* _Problem to work on_
Although the data below contains pictures, output only the lines between those holding "# FilamentPHP gyorstalpaló" and "# Formok és", inclusive, exactly and without those pictures.

* _Stored data_
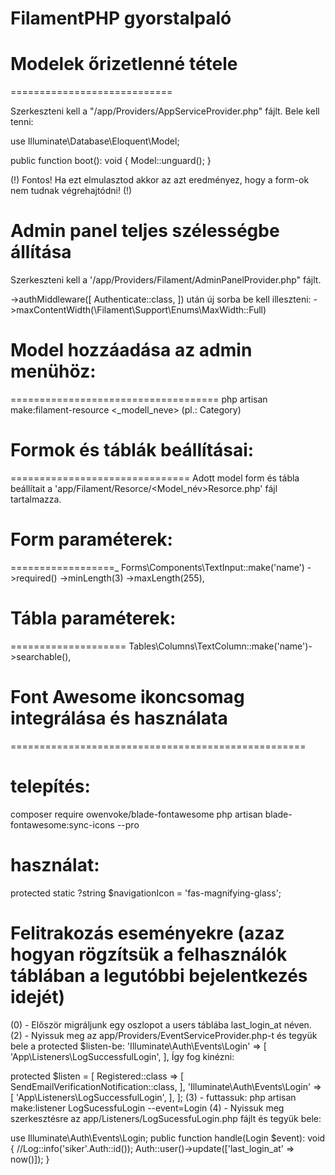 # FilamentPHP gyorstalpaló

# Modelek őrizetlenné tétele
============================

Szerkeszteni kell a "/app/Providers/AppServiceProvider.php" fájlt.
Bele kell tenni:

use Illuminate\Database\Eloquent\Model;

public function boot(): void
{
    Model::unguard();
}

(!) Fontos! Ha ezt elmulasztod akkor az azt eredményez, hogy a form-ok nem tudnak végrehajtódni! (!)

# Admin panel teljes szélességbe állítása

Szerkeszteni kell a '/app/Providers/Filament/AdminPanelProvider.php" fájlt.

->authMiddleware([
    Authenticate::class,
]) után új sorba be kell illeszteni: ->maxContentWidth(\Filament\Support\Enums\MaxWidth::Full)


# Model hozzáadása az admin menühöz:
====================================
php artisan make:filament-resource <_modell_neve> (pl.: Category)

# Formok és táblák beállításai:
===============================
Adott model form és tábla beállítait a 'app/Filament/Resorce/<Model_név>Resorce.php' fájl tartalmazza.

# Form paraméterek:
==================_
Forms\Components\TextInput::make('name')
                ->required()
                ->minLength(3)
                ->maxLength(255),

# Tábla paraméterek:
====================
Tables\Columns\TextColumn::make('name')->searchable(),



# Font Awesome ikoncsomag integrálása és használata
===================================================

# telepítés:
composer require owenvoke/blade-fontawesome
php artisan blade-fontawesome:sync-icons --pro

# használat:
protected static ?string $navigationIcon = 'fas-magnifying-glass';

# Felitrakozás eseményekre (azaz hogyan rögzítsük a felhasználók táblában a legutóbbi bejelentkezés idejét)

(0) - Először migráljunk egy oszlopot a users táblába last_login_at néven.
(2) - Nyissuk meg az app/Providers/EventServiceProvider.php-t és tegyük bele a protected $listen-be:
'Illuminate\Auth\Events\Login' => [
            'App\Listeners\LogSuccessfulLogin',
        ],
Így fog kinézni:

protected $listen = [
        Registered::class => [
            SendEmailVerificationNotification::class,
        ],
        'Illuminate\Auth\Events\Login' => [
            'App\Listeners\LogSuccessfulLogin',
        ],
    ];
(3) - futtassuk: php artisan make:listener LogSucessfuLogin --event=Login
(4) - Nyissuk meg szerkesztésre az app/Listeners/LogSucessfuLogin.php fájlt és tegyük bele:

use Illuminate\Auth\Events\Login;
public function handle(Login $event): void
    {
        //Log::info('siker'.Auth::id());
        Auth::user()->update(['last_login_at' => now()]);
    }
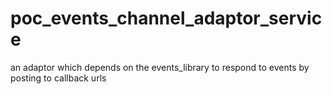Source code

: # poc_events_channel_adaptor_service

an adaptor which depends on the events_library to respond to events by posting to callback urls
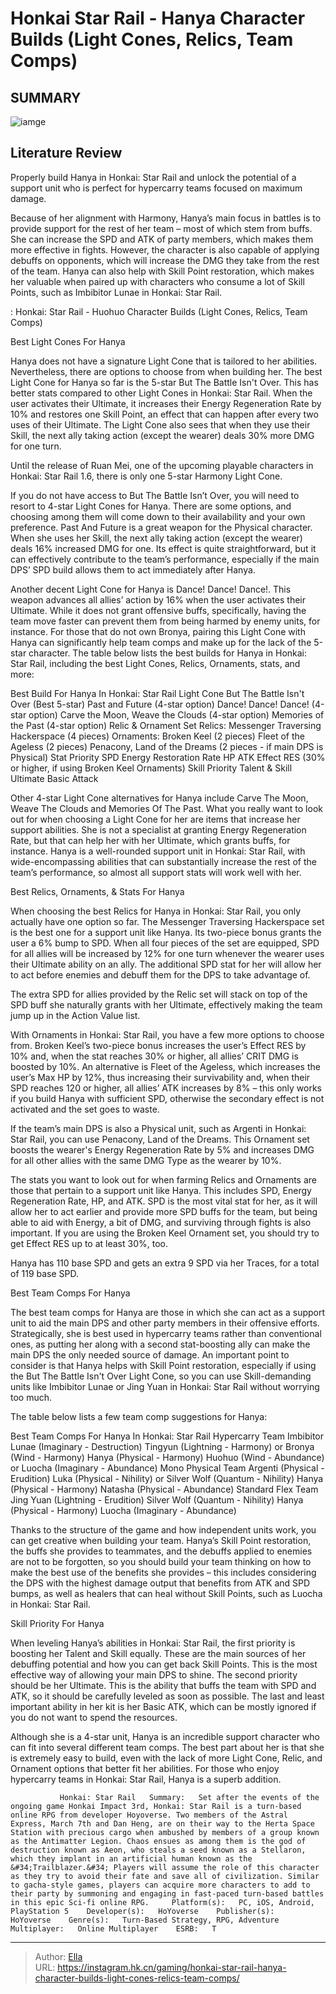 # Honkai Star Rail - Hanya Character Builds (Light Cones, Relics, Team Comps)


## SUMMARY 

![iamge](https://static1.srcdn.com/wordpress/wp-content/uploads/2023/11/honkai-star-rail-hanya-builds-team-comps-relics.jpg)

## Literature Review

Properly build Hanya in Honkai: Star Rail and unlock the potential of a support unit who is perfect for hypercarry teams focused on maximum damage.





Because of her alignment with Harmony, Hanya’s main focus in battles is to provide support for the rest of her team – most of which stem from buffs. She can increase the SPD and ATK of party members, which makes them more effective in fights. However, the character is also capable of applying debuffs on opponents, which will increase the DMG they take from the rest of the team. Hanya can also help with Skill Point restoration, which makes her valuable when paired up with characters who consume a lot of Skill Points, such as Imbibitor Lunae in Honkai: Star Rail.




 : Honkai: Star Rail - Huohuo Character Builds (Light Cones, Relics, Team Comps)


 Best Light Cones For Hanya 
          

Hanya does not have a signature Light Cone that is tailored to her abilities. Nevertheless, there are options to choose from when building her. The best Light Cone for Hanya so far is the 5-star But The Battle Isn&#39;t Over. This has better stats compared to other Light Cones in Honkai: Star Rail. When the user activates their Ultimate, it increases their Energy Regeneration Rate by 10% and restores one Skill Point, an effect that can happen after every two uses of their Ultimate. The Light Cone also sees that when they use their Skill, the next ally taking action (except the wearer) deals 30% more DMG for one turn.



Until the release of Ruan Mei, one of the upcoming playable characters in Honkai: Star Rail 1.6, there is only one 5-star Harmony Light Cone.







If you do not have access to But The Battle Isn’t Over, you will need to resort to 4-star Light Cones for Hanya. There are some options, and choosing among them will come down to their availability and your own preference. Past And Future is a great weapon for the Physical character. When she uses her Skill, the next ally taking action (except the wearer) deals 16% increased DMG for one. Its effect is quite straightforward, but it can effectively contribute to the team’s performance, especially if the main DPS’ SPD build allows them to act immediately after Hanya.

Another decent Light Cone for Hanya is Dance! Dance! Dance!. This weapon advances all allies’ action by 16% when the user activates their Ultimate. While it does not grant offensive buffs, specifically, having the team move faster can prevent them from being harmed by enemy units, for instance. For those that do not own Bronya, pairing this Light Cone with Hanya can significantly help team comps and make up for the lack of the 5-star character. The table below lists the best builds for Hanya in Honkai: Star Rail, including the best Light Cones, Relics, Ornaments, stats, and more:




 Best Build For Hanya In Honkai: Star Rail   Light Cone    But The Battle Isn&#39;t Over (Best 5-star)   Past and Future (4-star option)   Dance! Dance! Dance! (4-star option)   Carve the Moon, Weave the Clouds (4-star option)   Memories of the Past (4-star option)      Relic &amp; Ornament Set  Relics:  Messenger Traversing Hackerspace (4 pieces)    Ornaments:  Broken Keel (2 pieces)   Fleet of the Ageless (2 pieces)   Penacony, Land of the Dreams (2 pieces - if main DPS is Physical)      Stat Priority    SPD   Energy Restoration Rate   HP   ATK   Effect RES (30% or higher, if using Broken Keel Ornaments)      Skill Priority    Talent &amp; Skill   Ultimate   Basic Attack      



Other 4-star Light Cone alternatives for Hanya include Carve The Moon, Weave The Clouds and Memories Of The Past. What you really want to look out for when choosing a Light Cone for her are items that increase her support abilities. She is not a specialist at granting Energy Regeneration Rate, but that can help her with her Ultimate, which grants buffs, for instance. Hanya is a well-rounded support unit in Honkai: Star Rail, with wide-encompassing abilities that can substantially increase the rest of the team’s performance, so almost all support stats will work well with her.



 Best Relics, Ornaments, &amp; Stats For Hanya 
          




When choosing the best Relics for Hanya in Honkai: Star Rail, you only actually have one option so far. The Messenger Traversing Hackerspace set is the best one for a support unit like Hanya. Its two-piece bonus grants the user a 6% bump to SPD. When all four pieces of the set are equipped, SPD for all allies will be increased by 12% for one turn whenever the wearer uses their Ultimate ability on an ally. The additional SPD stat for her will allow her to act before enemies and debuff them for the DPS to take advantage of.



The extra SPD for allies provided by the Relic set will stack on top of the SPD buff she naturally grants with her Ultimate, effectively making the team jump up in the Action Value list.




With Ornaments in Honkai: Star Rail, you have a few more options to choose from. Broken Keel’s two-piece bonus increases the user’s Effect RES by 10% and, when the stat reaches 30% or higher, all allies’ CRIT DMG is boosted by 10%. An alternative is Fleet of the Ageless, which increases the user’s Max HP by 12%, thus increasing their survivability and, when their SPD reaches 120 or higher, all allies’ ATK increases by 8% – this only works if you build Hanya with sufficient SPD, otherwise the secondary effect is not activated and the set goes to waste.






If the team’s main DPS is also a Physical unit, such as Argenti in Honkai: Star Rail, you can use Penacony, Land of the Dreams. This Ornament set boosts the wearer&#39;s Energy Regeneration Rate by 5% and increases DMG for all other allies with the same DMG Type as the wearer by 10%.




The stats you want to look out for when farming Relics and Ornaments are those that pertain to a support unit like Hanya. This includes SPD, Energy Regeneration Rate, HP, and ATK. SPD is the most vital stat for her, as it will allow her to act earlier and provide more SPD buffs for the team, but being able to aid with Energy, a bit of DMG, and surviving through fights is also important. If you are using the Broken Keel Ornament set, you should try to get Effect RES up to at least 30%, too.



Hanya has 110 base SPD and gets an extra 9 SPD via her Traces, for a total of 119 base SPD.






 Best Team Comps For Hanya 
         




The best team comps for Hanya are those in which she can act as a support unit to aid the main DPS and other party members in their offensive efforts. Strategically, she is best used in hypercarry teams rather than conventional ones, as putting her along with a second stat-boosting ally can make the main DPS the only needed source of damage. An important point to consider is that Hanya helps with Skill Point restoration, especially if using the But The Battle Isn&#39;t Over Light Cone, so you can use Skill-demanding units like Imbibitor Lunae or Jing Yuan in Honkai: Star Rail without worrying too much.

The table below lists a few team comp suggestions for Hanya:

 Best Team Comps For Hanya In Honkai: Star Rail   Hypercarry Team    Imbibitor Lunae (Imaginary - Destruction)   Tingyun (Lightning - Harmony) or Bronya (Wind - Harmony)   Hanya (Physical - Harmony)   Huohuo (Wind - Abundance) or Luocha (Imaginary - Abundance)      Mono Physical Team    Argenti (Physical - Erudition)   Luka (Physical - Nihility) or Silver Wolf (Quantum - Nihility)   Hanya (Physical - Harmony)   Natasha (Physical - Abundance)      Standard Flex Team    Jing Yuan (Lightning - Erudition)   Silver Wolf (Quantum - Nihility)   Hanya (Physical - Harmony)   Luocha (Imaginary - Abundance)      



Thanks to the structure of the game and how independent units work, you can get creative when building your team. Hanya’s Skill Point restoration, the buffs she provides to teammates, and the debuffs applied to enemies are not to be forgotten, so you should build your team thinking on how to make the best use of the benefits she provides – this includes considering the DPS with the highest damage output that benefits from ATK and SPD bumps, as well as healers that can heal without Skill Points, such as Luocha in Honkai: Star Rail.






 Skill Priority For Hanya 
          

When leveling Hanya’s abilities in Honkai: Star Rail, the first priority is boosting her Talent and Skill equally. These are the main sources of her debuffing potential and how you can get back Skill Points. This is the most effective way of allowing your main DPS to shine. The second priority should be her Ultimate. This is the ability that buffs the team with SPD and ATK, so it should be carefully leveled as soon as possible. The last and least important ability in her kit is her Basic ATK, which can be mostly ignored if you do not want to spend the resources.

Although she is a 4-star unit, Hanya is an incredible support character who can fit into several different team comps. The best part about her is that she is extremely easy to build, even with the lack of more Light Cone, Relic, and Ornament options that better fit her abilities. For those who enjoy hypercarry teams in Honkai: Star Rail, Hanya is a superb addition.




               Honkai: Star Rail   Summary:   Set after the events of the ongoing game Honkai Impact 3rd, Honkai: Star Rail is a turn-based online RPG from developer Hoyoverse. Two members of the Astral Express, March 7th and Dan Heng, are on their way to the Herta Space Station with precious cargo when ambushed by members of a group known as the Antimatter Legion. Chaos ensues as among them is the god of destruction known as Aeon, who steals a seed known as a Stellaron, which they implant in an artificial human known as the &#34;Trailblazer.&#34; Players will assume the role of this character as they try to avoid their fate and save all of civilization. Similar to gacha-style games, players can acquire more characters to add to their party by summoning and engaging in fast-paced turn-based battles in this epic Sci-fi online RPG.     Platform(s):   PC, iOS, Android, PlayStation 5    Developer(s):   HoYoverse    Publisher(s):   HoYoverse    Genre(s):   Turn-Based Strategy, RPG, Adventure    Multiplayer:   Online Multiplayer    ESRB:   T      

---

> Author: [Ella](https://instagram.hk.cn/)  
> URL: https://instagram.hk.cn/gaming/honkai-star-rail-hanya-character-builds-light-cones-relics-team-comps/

--

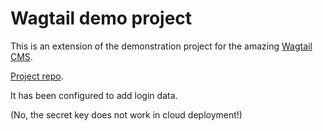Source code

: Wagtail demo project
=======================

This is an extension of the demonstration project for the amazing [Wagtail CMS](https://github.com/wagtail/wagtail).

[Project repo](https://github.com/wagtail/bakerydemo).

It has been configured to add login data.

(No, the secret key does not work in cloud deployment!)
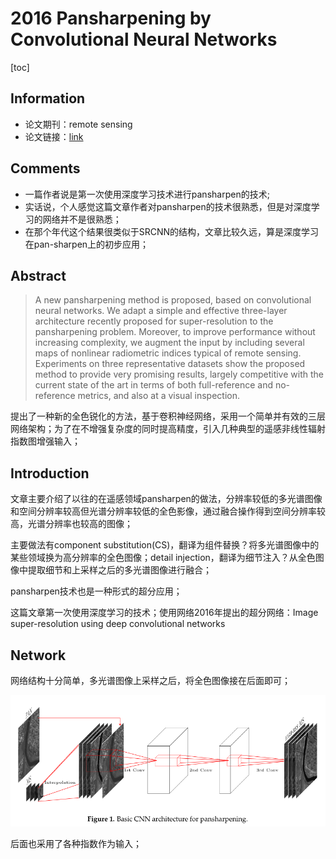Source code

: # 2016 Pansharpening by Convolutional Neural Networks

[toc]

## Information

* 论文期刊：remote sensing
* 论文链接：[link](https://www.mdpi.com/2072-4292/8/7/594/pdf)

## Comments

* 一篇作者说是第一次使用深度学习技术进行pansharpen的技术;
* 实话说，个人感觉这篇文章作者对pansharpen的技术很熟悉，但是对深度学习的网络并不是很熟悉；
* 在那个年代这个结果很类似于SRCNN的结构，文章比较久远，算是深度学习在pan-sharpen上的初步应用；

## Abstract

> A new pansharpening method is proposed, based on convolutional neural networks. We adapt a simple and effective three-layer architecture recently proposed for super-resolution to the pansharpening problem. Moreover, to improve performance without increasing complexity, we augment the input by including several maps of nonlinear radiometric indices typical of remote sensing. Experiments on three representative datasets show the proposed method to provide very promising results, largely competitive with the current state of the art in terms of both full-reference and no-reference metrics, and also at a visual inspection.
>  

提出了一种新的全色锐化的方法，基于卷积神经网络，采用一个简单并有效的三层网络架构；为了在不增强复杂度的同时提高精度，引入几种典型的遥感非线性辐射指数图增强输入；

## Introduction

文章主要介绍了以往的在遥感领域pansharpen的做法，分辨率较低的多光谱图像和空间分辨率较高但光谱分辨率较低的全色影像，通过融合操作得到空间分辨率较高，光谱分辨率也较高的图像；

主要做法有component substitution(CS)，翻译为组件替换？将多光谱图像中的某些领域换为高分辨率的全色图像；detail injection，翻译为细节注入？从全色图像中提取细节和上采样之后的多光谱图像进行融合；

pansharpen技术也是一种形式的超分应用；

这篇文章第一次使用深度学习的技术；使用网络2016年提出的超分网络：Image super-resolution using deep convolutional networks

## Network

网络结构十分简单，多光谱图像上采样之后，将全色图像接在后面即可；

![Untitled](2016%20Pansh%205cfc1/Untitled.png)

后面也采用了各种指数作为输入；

* * *

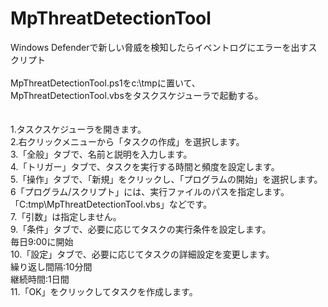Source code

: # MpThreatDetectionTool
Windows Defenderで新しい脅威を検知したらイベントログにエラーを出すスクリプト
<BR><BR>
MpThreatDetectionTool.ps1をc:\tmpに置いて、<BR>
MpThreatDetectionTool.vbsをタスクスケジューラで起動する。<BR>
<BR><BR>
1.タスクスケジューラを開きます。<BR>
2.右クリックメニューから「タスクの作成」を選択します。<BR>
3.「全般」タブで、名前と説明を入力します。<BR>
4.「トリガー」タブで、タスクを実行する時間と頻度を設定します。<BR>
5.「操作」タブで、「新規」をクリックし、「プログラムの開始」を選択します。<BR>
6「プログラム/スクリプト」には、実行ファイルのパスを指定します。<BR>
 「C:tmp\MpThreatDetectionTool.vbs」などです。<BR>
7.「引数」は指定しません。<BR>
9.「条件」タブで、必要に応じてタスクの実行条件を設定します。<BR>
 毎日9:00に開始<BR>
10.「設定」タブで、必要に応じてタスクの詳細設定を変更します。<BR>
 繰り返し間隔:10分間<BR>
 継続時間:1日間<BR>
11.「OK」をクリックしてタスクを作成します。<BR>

* _Answer for this exercise_
 # FilamentPHP gyorstalpaló

# Modelek őrizetlenné tétele
============================

Szerkeszteni kell a "/app/Providers/AppServiceProvider.php" fájlt.
Bele kell tenni:

use Illuminate\Database\Eloquent\Model;

public function boot(): void
{
    Model::unguard();
}

(!) Fontos! Ha ezt elmulasztod akkor az azt eredményez, hogy a form-ok nem tudnak végrehajtódni! (!)

# Admin panel teljes szélességbe állítása

Szerkeszteni kell a '/app/Providers/Filament/AdminPanelProvider.php" fájlt.

->authMiddleware([
    Authenticate::class,
]) után új sorba be kell illeszteni: ->maxContentWidth(\Filament\Support\Enums\MaxWidth::Full)


# Model hozzáadása az admin menühöz:
====================================
php artisan make:filament-resource <_modell_neve> (pl.: Category)

# Formok és táblák beállításai:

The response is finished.